Why You're Not Receiving OTP Codes on a Virtual Number — and How to Fix It
A complete guide to the reasons behind SMS verification failures and proven ways to resolve them.

OTP (One-Time Password) is a single-use code that services send to your phone number to confirm a login or registration. Technically, delivering an SMS to a physical number (via SIM card) and to a virtual number (operating over the internet) is identical — there is no difference in the delivery mechanism.
Why does this happen? Large platforms actively fight fraud, spam, and fake account creation. On top of that, sending SMS messages is expensive — for major services, monthly SMS verification costs can run into the millions of dollars. As a result, companies apply various algorithmic filters that may block code delivery to your number.
Below are all the common causes and concrete steps to fix them.
Reasons OTP Codes Are Blocked
Some services treat numbers tied to a specific region or state as landline numbers — meaning they don't support SMS. This is especially common with US and Canadian numbers, where mobile and fixed-line numbers share the same country code but are classified differently by carriers.
Free and cheap VPN services rely on shared IP addresses that are frequently blacklisted due to mass spam or abuse by other users on the same server. When a site detects such an IP, it automatically blocks code delivery.

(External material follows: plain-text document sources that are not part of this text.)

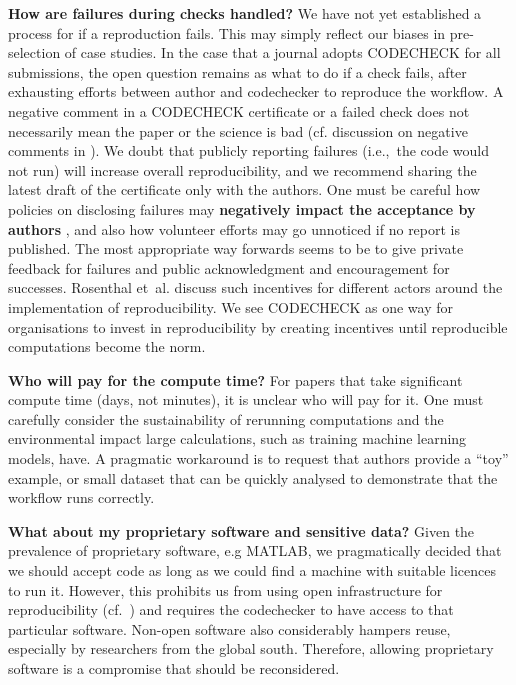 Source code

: \documentclass[12pt]{article}
\begin{document}
\textbf{How are failures during checks handled?}
We have not yet established a process for if a reproduction fails.  This
may simply reflect our biases in pre-selection of case studies.  In
the case that a journal adopts CODECHECK for all submissions, the open
question remains as what to do if a check fails, after exhausting
efforts between author and codechecker to reproduce the workflow.  A
negative comment in a CODECHECK certificate or a failed check does not
necessarily mean the paper or the science is bad (cf. discussion on
negative comments in \cite{everythinghertz123}).  We doubt that
publicly reporting failures (i.e.,~the code would not run) will
increase overall reproducibility, and we recommend sharing the latest
draft of the certificate only with the authors.  One must be careful
how policies on disclosing failures may \textbf{negatively impact the
  acceptance by authors}
, and also how volunteer efforts may go unnoticed if no report is
published.  The most appropriate way forwards seems to be to give
private feedback for failures and public acknowledgment and
encouragement for successes.
Rosenthal et~al. \cite{Rosenthal2016b} discuss such incentives for different actors around the
implementation of reproducibility. We see CODECHECK as one way for
organisations to invest in reproducibility by creating incentives
until reproducible computations become the norm.

\textbf{Who will pay for the compute time?}  For papers that take
significant compute time (days, not minutes), it is unclear who will
pay for it. One must carefully consider the sustainability of
rerunning computations and the environmental impact large
calculations, such as training machine learning models, have.  A
pragmatic workaround is to request that authors provide a ``toy''
example, or small dataset that can be quickly analysed to demonstrate
that the workflow runs correctly.

\textbf{What about my proprietary software and sensitive data?}  Given
the prevalence of proprietary software, e.g MATLAB, we pragmatically
decided that we should accept code as long as we could find a machine
with suitable licences to run it.  However, this prohibits us from
using open infrastructure for reproducibility
(cf.~\cite{konkol_publishing_2020,perkel_make_2019}) and requires the
codechecker to have access to that particular software.  Non-open
software also considerably hampers reuse, especially by researchers
from the global south. Therefore, allowing proprietary software is a
compromise that should be reconsidered.
\end{document}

Many services check whether the country of your phone number matches the country of your IP address. If you're registering a Canadian number while physically located in Brazil, the system flags this as suspicious behavior and withholds the code.
Some messengers and social networks — especially those originally built as mobile-only apps — do not send OTP codes when you register through a desktop browser. This is a common cause of issues with Telegram, Instagram, Snapchat, and similar services.
Most virtual numbers can be easily identified as VoIP through carrier database lookups (HLR queries). For banks, payment platforms (PayPal, Revolut, Stripe), and other financial services, accepting codes on VoIP numbers is deliberately disabled as a security requirement.
How detectable a number is depends on the country and provider. US, Canadian, and Czech numbers are almost always flagged as virtual. Numbers from certain other countries are much harder to identify.
Your IP address, browser, or device may have been quietly added to a blacklist due to spam, multiple registrations, or other suspicious activity in the past. Services don't announce this — everything appears to work normally, but codes simply never arrive.
A shadow ban can only be identified indirectly — for example, if codes stop coming even after switching to a different number and retrying.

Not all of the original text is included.